Collected data
►
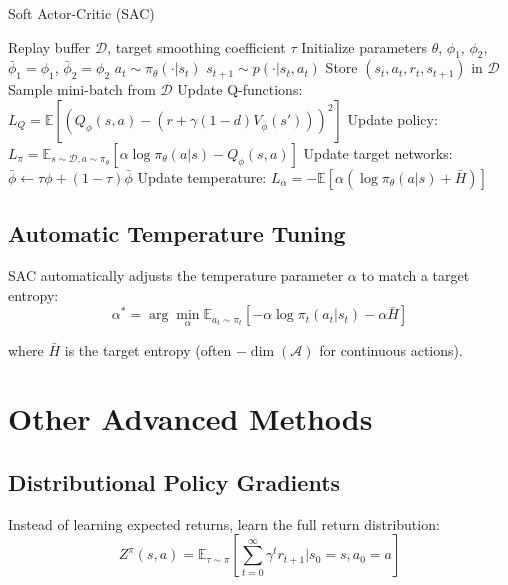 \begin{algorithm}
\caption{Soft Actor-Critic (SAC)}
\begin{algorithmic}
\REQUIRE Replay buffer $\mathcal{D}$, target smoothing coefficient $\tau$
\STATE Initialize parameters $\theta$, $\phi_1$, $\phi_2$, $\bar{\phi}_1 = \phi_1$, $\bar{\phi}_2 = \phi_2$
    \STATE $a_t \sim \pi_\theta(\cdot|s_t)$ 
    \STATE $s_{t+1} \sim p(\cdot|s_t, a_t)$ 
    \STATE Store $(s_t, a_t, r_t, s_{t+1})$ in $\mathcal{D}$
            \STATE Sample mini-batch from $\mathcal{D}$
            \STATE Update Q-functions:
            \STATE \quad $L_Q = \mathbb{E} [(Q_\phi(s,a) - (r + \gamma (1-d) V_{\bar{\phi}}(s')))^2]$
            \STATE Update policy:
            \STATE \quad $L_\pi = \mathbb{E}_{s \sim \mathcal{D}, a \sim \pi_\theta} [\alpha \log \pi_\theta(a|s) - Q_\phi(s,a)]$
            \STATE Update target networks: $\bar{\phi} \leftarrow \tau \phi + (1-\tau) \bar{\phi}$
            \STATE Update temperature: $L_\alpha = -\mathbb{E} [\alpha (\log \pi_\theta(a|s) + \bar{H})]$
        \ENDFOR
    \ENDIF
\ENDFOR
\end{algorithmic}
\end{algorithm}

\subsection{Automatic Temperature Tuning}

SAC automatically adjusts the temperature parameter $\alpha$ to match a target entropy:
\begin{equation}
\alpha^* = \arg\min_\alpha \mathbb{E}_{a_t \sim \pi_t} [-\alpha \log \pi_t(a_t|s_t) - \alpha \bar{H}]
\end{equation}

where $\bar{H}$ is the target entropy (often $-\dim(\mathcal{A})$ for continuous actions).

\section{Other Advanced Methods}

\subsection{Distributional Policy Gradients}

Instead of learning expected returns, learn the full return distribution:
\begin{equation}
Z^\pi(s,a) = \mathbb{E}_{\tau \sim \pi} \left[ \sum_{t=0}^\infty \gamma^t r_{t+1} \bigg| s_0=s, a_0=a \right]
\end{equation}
◄
Task goal
Single out each line of the records above with the string "cdot" in it, and copy it.

Answer
    \STATE $a_t \sim \pi_\theta(\cdot|s_t)$ 
    \STATE $s_{t+1} \sim p(\cdot|s_t, a_t)$ 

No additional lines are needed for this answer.